Ebook nelle università: ancora scarsa la diffusione di contenuti digitali

Qual è l’effettiva diffusione dell’ebook nelle università? Bassa, per il momento. Almeno a giudicare quanto emerso dell’indagine, curata dall’Ufficio studio dell’Associazione Italiana Editori (AIE), “Studenti universitari, manuali per lo studio e nuove tecnologie”. Coinvolti 2.200 studenti, partecipanti del concorso è-book, promosso dalla stessa AIE durante la manifestazione “Il Maggio dei libri 2012”. Uno scenario in crescita ma ancora distante dallo sviluppo riscontrato in altri Paesi, come gl Stati Uniti, dove eReader e tablet costituiscono parte integrante del processo formativo accademico.
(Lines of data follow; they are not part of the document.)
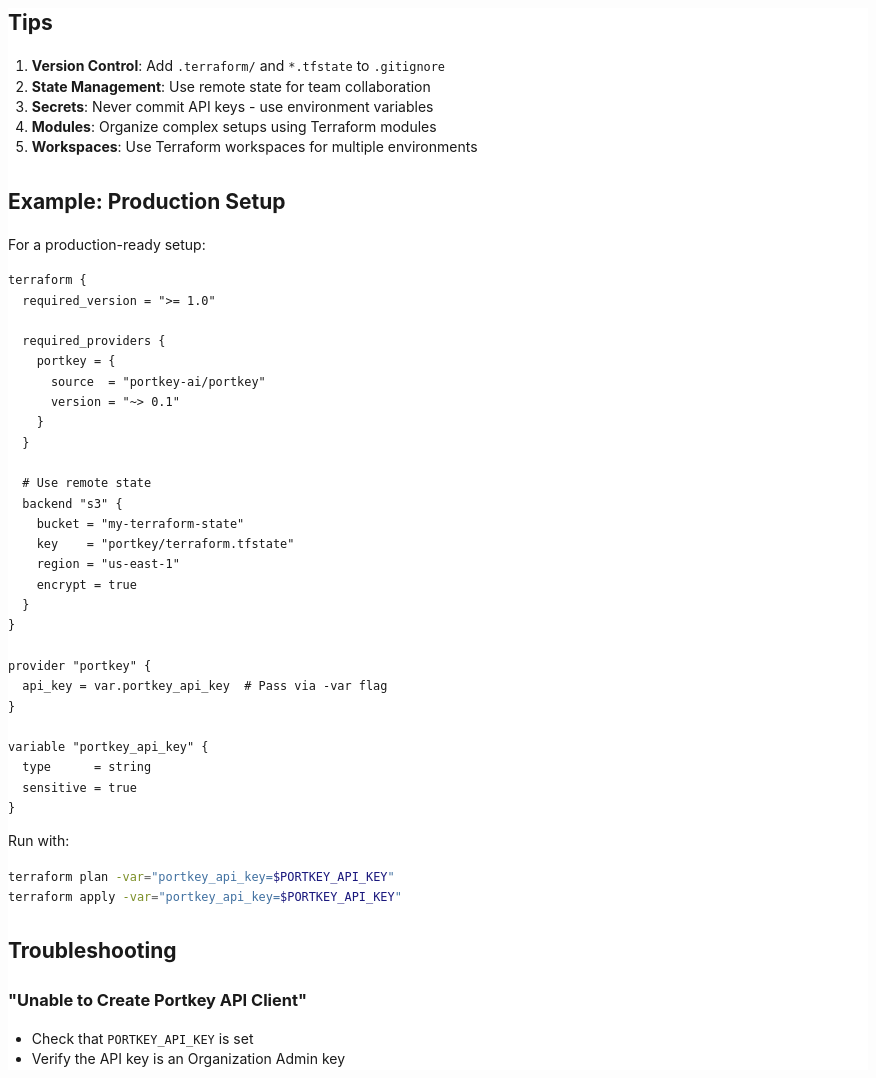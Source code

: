 ## Tips

1. **Version Control**: Add `.terraform/` and `*.tfstate` to `.gitignore`
2. **State Management**: Use remote state for team collaboration
3. **Secrets**: Never commit API keys - use environment variables
4. **Modules**: Organize complex setups using Terraform modules
5. **Workspaces**: Use Terraform workspaces for multiple environments

## Example: Production Setup

For a production-ready setup:

```hcl
terraform {
  required_version = ">= 1.0"
  
  required_providers {
    portkey = {
      source  = "portkey-ai/portkey"
      version = "~> 0.1"
    }
  }
  
  # Use remote state
  backend "s3" {
    bucket = "my-terraform-state"
    key    = "portkey/terraform.tfstate"
    region = "us-east-1"
    encrypt = true
  }
}

provider "portkey" {
  api_key = var.portkey_api_key  # Pass via -var flag
}

variable "portkey_api_key" {
  type      = string
  sensitive = true
}
```

Run with:
```bash
terraform plan -var="portkey_api_key=$PORTKEY_API_KEY"
terraform apply -var="portkey_api_key=$PORTKEY_API_KEY"
```

## Troubleshooting

### "Unable to Create Portkey API Client"
- Check that `PORTKEY_API_KEY` is set
- Verify the API key is an Organization Admin key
Ma torniamo all’Italia. Il soggetto medio resosi partecipe dell’inchiesta ha un’età di 23 anni e frequenta un corso di laurea triennale (nel 51,6%). I corsi di laurea sono equamente suddivisi: corsi di laurea in scienze sociali o facoltà giuridiche (36,6%), scienze umane (30,2%) e discipline scientifico-tecnico-mediche (33,2%). In prevalenza il campione studia nelle università del centro Italia (34,4%) o nel nord ovest (22,5%).
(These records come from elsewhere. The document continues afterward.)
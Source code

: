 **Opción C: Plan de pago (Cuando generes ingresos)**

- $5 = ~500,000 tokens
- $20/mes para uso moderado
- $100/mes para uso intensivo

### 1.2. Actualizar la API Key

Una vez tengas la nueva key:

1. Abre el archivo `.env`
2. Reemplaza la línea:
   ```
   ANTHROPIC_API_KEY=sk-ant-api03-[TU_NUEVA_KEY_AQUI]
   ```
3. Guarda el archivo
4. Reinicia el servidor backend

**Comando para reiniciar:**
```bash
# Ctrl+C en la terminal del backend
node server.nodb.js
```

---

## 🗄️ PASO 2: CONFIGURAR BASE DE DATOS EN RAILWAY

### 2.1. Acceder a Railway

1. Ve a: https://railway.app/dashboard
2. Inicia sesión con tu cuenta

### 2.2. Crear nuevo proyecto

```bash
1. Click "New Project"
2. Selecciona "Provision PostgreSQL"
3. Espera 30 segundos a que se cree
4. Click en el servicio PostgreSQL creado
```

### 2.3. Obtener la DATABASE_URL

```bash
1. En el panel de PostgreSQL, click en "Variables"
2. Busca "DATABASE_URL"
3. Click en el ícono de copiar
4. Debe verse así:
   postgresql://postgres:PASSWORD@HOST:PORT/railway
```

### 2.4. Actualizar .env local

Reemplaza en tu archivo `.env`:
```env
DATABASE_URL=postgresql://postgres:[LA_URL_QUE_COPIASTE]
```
Si dimostrano studenti volenterosi, dichiarano una media di quasi 6 esami sostenuti nell’ultimo anno. Complessivamente l’acquisto dei materiali didattici ha un’incidenza, sul budget accademico, del 13,9%. Sì, ma sono dei ferventi lettori? A quanto pare no. Il 22% non legge oltre 4 libri all’anno diversi da quelli di studio. Addirittura l’1,2% afferma di non aver letto neppure un libro negli ultimi 12 mesi. La media è di un libro al mese, oltre a quelli universitari.

E nell’utilizzo della tecnologia come si comportano? Quasi tutti hanno e usano il PC (99,5%), la metà usa lo smartphone, ma appena il 13,5% dispone di un tablet e un risicato 11,5% degli intervistati ha un eReader. I materiali in formato digitale, per quanto ben accolti, si rivelano ancillari alla carta. Nel 30,9% dei casi vengono utilizzati testi acquisiti in rete, ma solo il 19,9% usa stabilmente ebook.
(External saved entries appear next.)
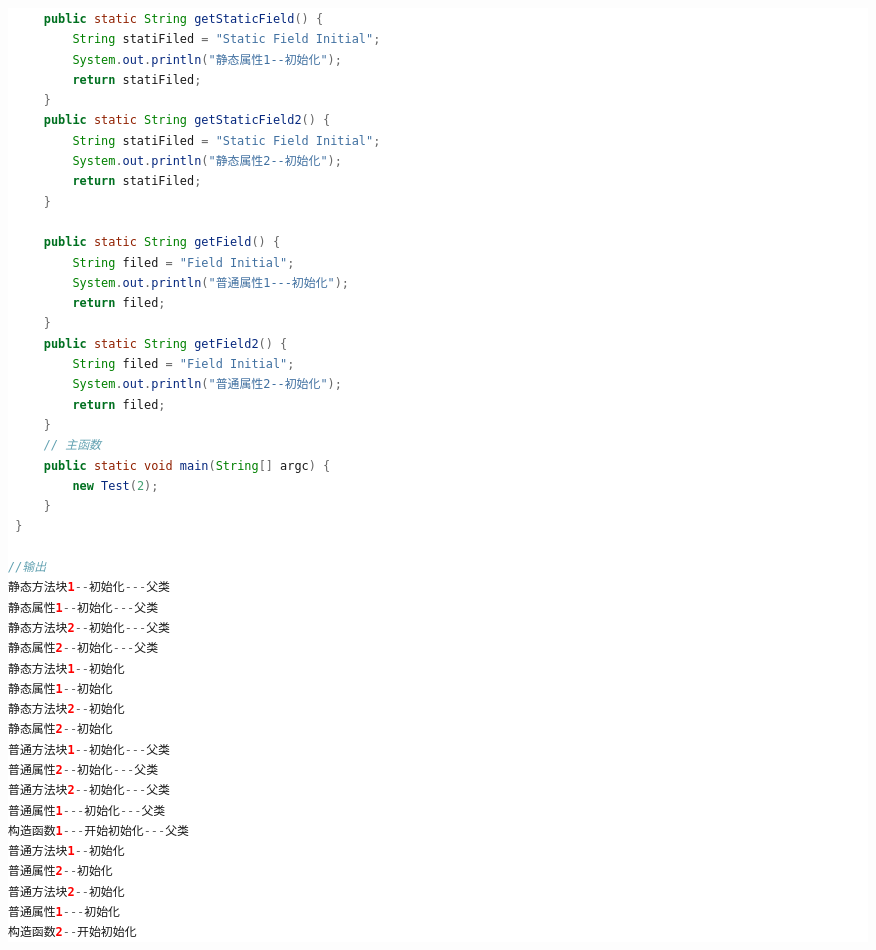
 ```java
     public static String getStaticField() {
         String statiFiled = "Static Field Initial";
         System.out.println("静态属性1--初始化");
         return statiFiled;
     }
     public static String getStaticField2() {
         String statiFiled = "Static Field Initial";
         System.out.println("静态属性2--初始化");
         return statiFiled;
     }

     public static String getField() {
         String filed = "Field Initial";
         System.out.println("普通属性1---初始化");
         return filed;
     }   
     public static String getField2() {
         String filed = "Field Initial";
         System.out.println("普通属性2--初始化");
         return filed;
     }   
     // 主函数
     public static void main(String[] argc) {
         new Test(2);
     }
 }

//输出
静态方法块1--初始化---父类
静态属性1--初始化---父类
静态方法块2--初始化---父类
静态属性2--初始化---父类
静态方法块1--初始化
静态属性1--初始化
静态方法块2--初始化
静态属性2--初始化
普通方法块1--初始化---父类
普通属性2--初始化---父类
普通方法块2--初始化---父类
普通属性1---初始化---父类
构造函数1---开始初始化---父类
普通方法块1--初始化
普通属性2--初始化
普通方法块2--初始化
普通属性1---初始化
构造函数2--开始初始化


```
Cosa possiamo aspettarci nel prossimo futuro? Solo il 57,2% ritiene possibile la sostituzione della carta. Il perché è da imputare al quel 47% che non ritiene la lettura sullo schermo di PC o tablet paragonabile a quella a stampa, quindi inadatta alla preparazione degli esami. Ma è davvero così? Malgrado la sua rapida crescita, il mercato degli ebook rappresenta ancora un ambito di nicchia tra gli studenti universitari, che pur non disponendo dei dispositivi di lettura (come tablet o eReader), si mostrano scettici verso un cambiamento altrove avvertito come inevitabile.

Quando supereremo il punto di massa critica che condurrà alla diffusione di contenuti digitali anche in ambito accademico? Quando sarà apprezzato il risparmio e la praticità di fruizione dell’ebook nelle università?